• Exercise directions:
Will you extract the entries word for word? Images should not appear in the copy.

--- Supplied material Enclosed Below ---

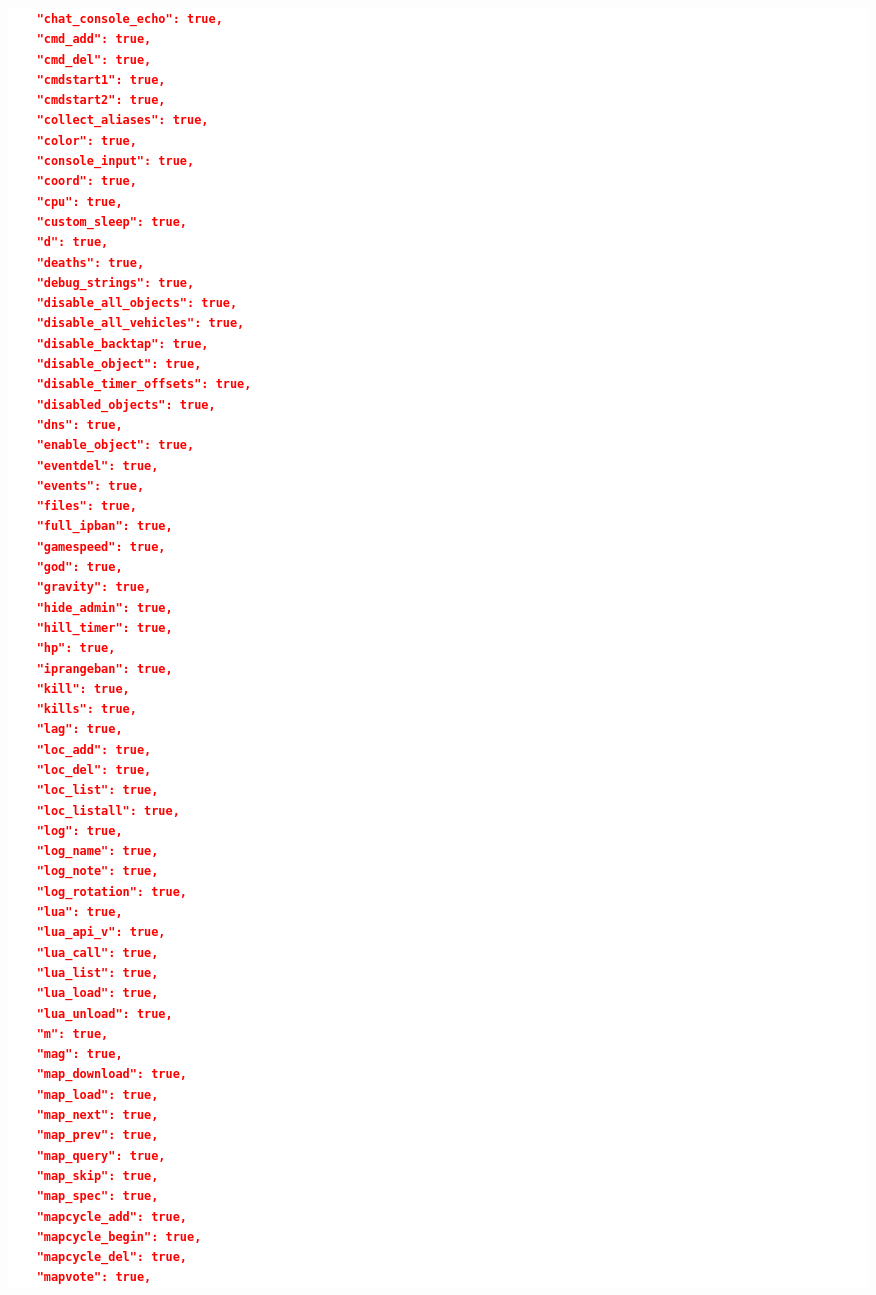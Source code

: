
 ```json
    "chat_console_echo": true,
    "cmd_add": true,
    "cmd_del": true,
    "cmdstart1": true,
    "cmdstart2": true,
    "collect_aliases": true,
    "color": true,
    "console_input": true,
    "coord": true,
    "cpu": true,
    "custom_sleep": true,
    "d": true,
    "deaths": true,
    "debug_strings": true,
    "disable_all_objects": true,
    "disable_all_vehicles": true,
    "disable_backtap": true,
    "disable_object": true,
    "disable_timer_offsets": true,
    "disabled_objects": true,
    "dns": true,
    "enable_object": true,
    "eventdel": true,
    "events": true,
    "files": true,
    "full_ipban": true,
    "gamespeed": true,
    "god": true,
    "gravity": true,
    "hide_admin": true,
    "hill_timer": true,
    "hp": true,
    "iprangeban": true,
    "kill": true,
    "kills": true,
    "lag": true,
    "loc_add": true,
    "loc_del": true,
    "loc_list": true,
    "loc_listall": true,
    "log": true,
    "log_name": true,
    "log_note": true,
    "log_rotation": true,
    "lua": true,
    "lua_api_v": true,
    "lua_call": true,
    "lua_list": true,
    "lua_load": true,
    "lua_unload": true,
    "m": true,
    "mag": true,
    "map_download": true,
    "map_load": true,
    "map_next": true,
    "map_prev": true,
    "map_query": true,
    "map_skip": true,
    "map_spec": true,
    "mapcycle_add": true,
    "mapcycle_begin": true,
    "mapcycle_del": true,
    "mapvote": true,
```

--- End of Enclosed Supplied material ---

• Reply to the exercise:
Source code

:
 ```json
    "chat_console_echo": true,
    "cmd_add": true,
    "cmd_del": true,
    "cmdstart1": true,
    "cmdstart2": true,
    "collect_aliases": true,
    "color": true,
    "console_input": true,
    "coord": true,
    "cpu": true,
    "custom_sleep": true,
    "d": true,
    "deaths": true,
    "debug_strings": true,
    "disable_all_objects": true,
    "disable_all_vehicles": true,
    "disable_backtap": true,
    "disable_object": true,
    "disable_timer_offsets": true,
    "disabled_objects": true,
    "dns": true,
    "enable_object": true,
    "eventdel": true,
    "events": true,
    "files": true,
    "full_ipban": true,
    "gamespeed": true,
    "god": true,
    "gravity": true,
    "hide_admin": true,
    "hill_timer": true,
    "hp": true,
    "iprangeban": true,
    "kill": true,
    "kills": true,
    "lag": true,
    "loc_add": true,
    "loc_del": true,
    "loc_list": true,
    "loc_listall": true,
    "log": true,
    "log_name": true,
    "log_note": true,
    "log_rotation": true,
    "lua": true,
    "lua_api_v": true,
    "lua_call": true,
    "lua_list": true,
    "lua_load": true,
    "lua_unload": true,
    "m": true,
    "mag": true,
    "map_download": true,
    "map_load": true,
    "map_next": true,
    "map_prev": true,
    "map_query": true,
    "map_skip": true,
    "map_spec": true,
    "mapcycle_add": true,
    "mapcycle_begin": true,
    "mapcycle_del": true,
    "mapvote": true,
```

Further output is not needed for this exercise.